Si vous effectuez les démarches avant le 30 avril pour adhérer au contrat prévoyance collectif, il faudra envoyer le courrier-type de résiliation de votre contrat prévoyance actuel avec la date de résiliation au 30 avril. Il n’y a aucune autre démarche à effectuer et vous n’aurez pas de rupture de couverture prévoyance.
Si vous adhérez au contrat collectif dans les 6 mois qui suivent le premier mai, vous devrez permettre à la MGEN de prélever votre cotisation sur votre compte bancaire (RIB + mandat SEPA) pour continuer à bénéficier de votre couverture prévoyance actuelle jusqu’à votre adhésion au contrat collectif.
Attention, les garanties et la tarification évolueront au 1er mai pour le contrat individuel.
Participation employeur
Un·e collègue déjà adhérent·e MGEN, sans démarche de sa part, reste couvert·e par son contrat prévoyance individuel (celui issu du couplage santé/prévoyance actuel) jusqu’au 30 avril 2026. D’ici là, chaque agent·en pourra soit adhérer au contrat collectif, soit opter pour un contrat individuel, soit ne pas avoir de couverture prévoyance.
Pour la FSU, deux choses sont claires : il faut se prémunir des risques de perte de revenus en souscrivant un contrat prévoyance et seul le contrat collectif est un contrat solidaire, sans tarification à l’âge et qui bénéficie de la participation
employeur.
Pour les agent·es en activité : il n’y aura pas de sélection médicale si la demande d’adhésion au contrat collectif se fait moins de six mois après l’entrée en vigueur du contrat ou moins de six mois après la date d’embauche. Au-delà, la demande sera
soumise à un questionnaire médical pouvant entraîner une surcotisation.
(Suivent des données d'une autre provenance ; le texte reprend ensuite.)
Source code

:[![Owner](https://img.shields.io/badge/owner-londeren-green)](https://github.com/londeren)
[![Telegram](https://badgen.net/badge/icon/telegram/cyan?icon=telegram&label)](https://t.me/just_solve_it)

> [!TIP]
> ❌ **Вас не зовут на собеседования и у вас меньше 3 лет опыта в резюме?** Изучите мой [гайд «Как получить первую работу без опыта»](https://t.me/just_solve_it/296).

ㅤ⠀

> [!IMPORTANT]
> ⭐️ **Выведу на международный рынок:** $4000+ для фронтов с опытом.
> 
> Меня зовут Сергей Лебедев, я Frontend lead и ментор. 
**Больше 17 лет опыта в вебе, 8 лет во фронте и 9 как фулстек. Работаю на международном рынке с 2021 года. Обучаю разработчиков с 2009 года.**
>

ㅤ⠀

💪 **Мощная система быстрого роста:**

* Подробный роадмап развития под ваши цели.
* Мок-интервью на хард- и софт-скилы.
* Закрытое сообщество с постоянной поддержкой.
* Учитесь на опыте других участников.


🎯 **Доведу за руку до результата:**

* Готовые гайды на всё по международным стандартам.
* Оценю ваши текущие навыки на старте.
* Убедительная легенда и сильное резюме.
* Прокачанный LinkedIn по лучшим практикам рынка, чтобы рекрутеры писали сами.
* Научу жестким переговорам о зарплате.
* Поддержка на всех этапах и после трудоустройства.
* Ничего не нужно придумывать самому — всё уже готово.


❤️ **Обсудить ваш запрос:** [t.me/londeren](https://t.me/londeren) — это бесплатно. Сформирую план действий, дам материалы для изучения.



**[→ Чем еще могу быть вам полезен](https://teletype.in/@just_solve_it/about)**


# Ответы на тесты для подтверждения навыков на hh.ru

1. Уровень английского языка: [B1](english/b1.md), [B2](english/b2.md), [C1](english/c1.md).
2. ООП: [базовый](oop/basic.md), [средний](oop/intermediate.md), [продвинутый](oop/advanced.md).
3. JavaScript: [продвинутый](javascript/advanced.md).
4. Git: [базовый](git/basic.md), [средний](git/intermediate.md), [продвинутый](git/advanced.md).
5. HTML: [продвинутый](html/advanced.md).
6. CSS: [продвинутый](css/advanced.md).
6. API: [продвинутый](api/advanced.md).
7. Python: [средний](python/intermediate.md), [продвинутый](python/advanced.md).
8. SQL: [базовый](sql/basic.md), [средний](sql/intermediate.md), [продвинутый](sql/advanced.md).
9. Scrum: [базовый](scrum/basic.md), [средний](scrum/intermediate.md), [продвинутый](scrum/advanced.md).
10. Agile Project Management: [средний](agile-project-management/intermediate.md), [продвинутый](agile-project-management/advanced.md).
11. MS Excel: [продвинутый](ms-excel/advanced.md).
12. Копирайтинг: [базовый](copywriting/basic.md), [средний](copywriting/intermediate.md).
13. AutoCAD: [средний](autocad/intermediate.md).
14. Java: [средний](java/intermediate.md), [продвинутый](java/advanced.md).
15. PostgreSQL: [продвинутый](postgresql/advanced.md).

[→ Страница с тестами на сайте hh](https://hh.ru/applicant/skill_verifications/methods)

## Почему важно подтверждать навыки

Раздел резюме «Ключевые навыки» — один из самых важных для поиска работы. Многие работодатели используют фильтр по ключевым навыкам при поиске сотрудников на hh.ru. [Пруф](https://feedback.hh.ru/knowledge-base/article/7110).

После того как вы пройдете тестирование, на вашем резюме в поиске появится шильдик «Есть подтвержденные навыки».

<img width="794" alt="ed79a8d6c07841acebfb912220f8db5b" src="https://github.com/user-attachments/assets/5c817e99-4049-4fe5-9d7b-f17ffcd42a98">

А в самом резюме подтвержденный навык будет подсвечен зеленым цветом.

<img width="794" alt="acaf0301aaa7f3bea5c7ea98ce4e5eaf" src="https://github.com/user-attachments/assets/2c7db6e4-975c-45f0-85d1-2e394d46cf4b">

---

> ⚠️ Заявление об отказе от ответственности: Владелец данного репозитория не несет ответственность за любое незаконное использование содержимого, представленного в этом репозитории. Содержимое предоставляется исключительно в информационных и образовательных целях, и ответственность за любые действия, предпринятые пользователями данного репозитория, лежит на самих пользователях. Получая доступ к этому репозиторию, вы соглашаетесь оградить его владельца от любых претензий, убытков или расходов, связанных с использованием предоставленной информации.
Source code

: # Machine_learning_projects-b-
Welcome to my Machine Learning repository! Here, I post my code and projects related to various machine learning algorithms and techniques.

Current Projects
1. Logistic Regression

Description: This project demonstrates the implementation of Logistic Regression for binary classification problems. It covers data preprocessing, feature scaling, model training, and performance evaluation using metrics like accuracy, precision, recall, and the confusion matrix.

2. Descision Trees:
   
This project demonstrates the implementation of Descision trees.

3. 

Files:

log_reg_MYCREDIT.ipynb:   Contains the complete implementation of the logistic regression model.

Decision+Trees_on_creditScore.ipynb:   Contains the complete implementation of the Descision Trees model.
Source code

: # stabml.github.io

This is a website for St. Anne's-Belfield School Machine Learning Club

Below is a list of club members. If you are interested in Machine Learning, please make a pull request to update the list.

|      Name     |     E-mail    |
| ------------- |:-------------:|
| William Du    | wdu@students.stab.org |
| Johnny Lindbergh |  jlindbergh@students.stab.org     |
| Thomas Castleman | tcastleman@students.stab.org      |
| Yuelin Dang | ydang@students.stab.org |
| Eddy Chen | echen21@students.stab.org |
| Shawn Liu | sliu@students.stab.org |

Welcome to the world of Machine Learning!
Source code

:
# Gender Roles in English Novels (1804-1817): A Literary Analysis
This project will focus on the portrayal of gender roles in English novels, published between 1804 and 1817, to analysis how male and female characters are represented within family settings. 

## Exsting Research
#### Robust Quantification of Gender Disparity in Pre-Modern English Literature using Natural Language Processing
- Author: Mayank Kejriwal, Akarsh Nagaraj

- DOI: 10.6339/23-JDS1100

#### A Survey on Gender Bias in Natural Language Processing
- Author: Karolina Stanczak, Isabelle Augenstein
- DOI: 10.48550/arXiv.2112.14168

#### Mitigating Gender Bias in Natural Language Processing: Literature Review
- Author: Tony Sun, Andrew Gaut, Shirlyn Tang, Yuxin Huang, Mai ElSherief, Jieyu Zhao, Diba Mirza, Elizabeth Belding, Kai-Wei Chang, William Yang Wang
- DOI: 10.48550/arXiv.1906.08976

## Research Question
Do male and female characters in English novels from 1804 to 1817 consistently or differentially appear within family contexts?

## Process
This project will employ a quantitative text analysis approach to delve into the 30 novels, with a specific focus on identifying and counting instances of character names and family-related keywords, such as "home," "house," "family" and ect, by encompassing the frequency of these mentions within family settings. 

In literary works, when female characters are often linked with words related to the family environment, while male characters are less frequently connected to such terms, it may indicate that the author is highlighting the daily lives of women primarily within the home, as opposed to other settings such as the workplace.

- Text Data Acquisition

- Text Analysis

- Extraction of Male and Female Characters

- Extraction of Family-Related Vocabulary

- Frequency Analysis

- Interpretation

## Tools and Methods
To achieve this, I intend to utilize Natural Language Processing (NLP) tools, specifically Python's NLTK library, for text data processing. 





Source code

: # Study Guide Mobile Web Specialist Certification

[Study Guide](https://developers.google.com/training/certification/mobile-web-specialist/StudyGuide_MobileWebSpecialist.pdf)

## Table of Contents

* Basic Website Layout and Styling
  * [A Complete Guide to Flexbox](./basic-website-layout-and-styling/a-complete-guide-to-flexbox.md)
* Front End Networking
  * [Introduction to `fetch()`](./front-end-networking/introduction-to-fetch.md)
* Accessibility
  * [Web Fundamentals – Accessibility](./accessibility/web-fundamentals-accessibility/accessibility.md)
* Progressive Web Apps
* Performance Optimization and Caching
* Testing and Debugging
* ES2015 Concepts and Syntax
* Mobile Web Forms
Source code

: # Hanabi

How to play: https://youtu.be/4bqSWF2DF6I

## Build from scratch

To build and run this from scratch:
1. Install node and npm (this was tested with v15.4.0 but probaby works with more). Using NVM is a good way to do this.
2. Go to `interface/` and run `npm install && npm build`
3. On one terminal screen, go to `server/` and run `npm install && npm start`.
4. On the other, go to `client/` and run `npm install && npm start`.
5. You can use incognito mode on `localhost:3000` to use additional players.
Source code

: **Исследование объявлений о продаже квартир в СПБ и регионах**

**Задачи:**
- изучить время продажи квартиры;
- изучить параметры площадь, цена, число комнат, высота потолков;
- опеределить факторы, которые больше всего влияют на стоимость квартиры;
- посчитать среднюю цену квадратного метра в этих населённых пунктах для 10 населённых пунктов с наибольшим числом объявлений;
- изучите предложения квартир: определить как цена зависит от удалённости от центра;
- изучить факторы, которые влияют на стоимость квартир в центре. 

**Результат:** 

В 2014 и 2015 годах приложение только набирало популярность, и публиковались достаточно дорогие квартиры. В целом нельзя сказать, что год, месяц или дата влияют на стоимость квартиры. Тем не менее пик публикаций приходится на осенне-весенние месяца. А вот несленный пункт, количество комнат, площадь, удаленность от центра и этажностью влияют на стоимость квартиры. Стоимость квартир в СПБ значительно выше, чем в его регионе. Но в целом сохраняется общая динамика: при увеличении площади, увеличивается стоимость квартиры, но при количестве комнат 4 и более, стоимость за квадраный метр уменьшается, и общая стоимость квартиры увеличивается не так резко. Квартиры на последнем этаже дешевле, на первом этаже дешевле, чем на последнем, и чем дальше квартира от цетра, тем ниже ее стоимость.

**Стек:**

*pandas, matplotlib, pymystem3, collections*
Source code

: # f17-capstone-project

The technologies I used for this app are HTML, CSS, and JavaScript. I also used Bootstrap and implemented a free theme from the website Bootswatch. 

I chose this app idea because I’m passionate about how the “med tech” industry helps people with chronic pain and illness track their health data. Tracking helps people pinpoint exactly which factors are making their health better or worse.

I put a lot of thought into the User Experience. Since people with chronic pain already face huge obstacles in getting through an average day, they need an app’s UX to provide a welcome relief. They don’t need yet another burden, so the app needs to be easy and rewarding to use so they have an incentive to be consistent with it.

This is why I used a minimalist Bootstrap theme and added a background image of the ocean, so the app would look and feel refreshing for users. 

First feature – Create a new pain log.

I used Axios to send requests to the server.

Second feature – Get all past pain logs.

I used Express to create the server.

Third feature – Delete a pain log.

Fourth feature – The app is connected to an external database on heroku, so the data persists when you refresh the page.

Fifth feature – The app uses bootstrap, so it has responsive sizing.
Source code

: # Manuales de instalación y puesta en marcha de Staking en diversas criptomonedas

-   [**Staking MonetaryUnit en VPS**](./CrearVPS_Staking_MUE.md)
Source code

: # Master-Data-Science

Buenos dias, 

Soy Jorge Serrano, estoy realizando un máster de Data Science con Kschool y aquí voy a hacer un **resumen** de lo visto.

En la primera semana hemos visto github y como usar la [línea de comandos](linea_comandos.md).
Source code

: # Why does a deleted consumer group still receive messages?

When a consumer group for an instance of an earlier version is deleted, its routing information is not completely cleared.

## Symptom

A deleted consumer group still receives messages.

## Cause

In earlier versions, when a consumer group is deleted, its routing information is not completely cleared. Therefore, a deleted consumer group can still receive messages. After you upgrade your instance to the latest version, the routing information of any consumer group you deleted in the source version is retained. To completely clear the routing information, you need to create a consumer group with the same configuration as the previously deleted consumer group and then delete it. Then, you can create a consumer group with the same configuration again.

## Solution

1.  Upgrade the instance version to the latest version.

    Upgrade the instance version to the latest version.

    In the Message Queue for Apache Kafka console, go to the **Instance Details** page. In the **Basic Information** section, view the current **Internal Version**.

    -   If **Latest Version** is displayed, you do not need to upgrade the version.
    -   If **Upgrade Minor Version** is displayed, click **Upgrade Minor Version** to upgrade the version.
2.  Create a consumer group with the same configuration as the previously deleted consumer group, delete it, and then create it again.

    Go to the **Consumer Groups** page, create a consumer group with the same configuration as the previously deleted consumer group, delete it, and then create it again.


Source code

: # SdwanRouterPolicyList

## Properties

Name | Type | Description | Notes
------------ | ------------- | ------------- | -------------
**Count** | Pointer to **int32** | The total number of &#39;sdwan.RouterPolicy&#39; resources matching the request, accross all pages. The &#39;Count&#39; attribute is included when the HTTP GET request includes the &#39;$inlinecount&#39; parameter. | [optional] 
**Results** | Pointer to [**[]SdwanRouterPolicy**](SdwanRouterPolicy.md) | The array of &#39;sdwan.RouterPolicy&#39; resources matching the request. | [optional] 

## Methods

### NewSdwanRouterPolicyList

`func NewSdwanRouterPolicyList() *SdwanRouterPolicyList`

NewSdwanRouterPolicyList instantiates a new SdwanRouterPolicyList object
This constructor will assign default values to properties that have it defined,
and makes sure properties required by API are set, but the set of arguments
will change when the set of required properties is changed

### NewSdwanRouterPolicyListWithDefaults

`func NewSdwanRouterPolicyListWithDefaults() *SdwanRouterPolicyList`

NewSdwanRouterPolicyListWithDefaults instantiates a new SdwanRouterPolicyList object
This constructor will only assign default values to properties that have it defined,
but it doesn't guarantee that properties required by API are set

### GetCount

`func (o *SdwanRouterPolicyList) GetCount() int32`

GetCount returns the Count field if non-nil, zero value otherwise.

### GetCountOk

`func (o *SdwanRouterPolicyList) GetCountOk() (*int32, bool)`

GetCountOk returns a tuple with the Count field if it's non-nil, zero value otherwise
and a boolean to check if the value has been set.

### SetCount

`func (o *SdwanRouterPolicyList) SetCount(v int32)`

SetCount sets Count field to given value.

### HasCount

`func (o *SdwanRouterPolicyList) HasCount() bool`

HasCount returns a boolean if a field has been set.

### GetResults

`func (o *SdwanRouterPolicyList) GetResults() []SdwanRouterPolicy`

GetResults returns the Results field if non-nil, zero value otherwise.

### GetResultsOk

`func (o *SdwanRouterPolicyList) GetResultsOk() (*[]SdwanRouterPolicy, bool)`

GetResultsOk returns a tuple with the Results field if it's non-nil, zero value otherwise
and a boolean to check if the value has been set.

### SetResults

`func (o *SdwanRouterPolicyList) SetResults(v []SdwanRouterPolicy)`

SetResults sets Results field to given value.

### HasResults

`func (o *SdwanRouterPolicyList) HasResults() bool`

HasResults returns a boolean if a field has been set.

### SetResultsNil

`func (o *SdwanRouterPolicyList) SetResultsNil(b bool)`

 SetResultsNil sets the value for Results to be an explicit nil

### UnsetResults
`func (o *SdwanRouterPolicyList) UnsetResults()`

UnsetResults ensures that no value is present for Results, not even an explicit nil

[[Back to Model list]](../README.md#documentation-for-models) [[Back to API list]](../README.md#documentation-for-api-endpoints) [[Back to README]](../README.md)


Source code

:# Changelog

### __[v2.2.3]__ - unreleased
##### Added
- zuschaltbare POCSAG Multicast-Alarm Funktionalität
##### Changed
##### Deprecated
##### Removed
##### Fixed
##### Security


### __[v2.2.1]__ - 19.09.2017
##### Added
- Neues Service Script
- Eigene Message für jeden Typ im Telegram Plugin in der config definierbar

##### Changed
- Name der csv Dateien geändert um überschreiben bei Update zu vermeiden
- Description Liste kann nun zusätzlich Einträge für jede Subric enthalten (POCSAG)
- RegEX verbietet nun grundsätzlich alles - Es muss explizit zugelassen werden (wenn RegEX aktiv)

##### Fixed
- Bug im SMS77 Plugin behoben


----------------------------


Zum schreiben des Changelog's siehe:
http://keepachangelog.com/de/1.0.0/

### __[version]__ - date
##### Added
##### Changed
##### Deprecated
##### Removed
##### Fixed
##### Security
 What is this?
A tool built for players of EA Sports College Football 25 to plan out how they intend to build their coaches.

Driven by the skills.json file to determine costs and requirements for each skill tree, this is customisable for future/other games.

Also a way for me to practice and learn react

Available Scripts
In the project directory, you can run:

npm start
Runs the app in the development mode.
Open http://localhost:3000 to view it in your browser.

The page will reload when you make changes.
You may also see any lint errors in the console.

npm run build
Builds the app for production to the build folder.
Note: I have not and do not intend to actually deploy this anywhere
Il faudra penser également à résilier le contrat individuel actuel. Le contrat collectif et la résiliation prendront effet le premier jour du mois suivant, si ces démarches sont effectuées après le 1er mai. Avant, elles prendront effet au 1er mai.
Situations particulières
Pour les agent·es actuellement en arrêt de travail (CMO, CLM, CLD) :
afin de maintenir leur droit aux indemnités journalières, les collègues doivent impérativement garder le contrat individuel actuel. En effet, l’adhésion au contrat collectif nécessite la résiliation du contrat actuel et entraîne la perte du droit à indemnisation pour le « sinistre » en cours.
Pendant toute la durée du congé, la souscription au contrat collectif est donc déconseillée dans ce seul cas.
Une fois la reprise de travail effectuée, les collègues pourront demander le contrat collectif. Dès lors, si la demande est réalisée dans un délai de six mois suivant le 1er mai (ou à la date d’échéance du contrat actuel dans la limite de douze mois après l’entrée en vigueur du contrat collectif), l’adhérent·e sera soumis·e à une sélection médicale pouvant entraîner l’exclusion de certaines pathologies.
Après six mois, la demande sera soumise à un questionnaire médical pouvant entraîner surcotisation et/ou exclusion de certaines pathologies.
Le sort fait à ces collègues n’est pas acceptable et la FSU fait son possible auprès de la MGEN pour obtenir des assouplissements.